Publié le  26/04/2017

Marie-Claire Carrère-Gée est la présidente du Conseil d’Orientation pour l’Emploi (COE) depuis 2007. Ce lieu de réflexion et d’échange sur le marché du travail a pour objectif d’analyser les phénomènes qui sous-tendent le secteur et de formuler des propositions de réforme. C’est dans cet esprit qu’il vient de produire une étude ayant pour thème : automatisation, numérisation et emploi. Marie-Claire Carrère-Gée revient pour nous sur ses principaux enseignements.

Le COE vient de publier une étude sur l’automatisation, la numérisation du travail, et leurs conséquences sur l’emploi. Pouvez-vous, concrètement, nous expliquer les phénomènes étudiés par ce rapport ?

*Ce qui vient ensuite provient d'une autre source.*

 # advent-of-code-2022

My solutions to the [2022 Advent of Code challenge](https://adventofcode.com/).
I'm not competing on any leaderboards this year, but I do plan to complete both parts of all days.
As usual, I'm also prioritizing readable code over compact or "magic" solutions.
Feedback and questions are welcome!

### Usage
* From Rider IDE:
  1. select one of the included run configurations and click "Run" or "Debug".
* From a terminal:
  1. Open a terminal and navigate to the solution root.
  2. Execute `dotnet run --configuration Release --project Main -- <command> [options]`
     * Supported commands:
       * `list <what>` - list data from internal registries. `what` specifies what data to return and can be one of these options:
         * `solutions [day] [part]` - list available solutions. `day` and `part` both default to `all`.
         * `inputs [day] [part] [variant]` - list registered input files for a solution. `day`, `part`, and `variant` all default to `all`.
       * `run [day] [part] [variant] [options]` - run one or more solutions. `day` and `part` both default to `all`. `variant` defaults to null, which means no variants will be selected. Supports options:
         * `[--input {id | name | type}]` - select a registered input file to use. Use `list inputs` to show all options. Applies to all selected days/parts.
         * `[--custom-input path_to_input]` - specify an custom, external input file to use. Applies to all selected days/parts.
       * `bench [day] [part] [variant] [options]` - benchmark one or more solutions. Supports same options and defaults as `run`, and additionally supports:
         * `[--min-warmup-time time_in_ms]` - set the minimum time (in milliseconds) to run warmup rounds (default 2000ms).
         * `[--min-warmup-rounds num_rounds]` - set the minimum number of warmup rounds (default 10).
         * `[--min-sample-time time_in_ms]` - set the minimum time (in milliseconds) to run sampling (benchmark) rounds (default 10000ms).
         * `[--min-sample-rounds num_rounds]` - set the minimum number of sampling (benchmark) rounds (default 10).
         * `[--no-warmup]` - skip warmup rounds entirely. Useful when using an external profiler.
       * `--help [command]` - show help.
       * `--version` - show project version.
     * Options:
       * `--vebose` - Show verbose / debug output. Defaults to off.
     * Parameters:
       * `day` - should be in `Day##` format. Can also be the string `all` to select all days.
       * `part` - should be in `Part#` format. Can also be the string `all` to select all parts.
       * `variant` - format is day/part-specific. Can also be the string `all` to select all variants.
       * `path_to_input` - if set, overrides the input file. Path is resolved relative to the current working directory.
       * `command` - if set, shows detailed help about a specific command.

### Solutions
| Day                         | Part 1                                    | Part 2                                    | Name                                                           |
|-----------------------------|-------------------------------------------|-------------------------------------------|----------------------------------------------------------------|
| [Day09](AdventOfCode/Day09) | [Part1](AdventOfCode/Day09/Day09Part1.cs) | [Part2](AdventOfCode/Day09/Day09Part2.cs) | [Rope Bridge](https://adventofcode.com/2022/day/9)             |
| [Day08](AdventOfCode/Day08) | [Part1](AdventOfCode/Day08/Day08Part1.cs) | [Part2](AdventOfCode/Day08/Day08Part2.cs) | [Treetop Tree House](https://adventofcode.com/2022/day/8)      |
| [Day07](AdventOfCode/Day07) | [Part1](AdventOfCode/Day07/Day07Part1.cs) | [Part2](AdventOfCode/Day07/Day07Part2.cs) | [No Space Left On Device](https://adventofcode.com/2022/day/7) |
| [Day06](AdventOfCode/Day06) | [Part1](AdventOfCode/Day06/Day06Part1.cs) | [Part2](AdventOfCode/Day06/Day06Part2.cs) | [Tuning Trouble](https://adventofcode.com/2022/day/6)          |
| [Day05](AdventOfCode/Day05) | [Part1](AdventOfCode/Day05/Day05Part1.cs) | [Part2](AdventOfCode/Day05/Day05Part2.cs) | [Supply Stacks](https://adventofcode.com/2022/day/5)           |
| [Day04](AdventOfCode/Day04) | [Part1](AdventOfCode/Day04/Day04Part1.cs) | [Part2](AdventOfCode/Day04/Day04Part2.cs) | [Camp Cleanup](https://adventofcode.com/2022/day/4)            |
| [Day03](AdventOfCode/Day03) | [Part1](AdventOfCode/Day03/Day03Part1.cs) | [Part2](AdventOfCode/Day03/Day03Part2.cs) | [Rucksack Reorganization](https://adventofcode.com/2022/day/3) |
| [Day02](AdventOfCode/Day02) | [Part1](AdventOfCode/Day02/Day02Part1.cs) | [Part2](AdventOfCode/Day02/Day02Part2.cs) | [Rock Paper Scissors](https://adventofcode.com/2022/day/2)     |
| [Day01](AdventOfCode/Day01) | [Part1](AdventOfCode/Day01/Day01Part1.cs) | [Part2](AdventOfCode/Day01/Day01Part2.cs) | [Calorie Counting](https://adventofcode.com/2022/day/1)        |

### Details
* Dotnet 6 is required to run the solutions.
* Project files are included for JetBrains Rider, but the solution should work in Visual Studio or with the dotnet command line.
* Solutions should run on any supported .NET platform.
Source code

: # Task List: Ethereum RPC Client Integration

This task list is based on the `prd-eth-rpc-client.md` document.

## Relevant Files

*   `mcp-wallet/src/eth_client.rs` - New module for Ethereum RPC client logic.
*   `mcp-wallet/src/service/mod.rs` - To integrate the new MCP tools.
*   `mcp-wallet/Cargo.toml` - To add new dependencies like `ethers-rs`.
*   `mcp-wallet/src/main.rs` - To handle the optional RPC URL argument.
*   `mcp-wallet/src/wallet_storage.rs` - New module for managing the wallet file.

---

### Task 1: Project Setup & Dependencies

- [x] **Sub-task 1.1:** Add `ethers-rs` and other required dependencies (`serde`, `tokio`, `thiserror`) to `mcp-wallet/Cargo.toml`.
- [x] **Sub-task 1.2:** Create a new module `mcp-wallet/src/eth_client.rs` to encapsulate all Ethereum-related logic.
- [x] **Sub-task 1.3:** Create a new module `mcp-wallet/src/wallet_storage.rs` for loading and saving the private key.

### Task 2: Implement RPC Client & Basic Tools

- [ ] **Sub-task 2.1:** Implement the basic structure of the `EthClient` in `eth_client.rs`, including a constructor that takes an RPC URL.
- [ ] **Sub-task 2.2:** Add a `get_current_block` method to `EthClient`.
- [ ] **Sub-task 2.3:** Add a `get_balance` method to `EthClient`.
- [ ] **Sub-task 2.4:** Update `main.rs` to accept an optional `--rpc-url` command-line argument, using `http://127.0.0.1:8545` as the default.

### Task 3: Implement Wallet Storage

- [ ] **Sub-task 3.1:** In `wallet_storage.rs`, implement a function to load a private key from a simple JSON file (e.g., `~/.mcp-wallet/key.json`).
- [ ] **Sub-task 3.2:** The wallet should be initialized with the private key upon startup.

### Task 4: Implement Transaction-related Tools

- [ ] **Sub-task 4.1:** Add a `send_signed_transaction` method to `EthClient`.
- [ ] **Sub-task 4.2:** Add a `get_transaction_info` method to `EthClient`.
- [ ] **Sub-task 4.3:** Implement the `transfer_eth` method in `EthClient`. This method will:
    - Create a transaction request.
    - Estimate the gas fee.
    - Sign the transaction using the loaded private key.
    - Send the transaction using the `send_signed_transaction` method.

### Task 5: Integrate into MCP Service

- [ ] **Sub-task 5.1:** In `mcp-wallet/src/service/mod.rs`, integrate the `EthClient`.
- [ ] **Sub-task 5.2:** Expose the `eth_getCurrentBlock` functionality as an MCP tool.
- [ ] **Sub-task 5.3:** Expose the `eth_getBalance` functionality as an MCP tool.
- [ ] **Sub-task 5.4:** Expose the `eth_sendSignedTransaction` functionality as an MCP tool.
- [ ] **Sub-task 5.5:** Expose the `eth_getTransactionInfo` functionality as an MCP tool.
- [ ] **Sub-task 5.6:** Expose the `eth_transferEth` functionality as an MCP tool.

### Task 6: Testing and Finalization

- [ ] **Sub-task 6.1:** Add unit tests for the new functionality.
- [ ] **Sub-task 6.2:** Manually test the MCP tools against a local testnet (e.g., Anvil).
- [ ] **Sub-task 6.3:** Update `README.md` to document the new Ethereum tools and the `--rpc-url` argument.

Récemment, le débat public a été marqué par la crainte d’un « futur sans emploi ». Et cela, pour des raisons assez classiques – chaque révolution technologique a donné lieu à de grandes peurs – mais aussi parce que des analyses scientifiques contradictoires, ont frappé les esprits : on pense notamment à l’étude conduite par Frey et Osborne, à partir de données sur l’emploi aux Etats-Unis, concluant que près de la moitié des emplois pourrait disparaitre du fait de l’automatisation.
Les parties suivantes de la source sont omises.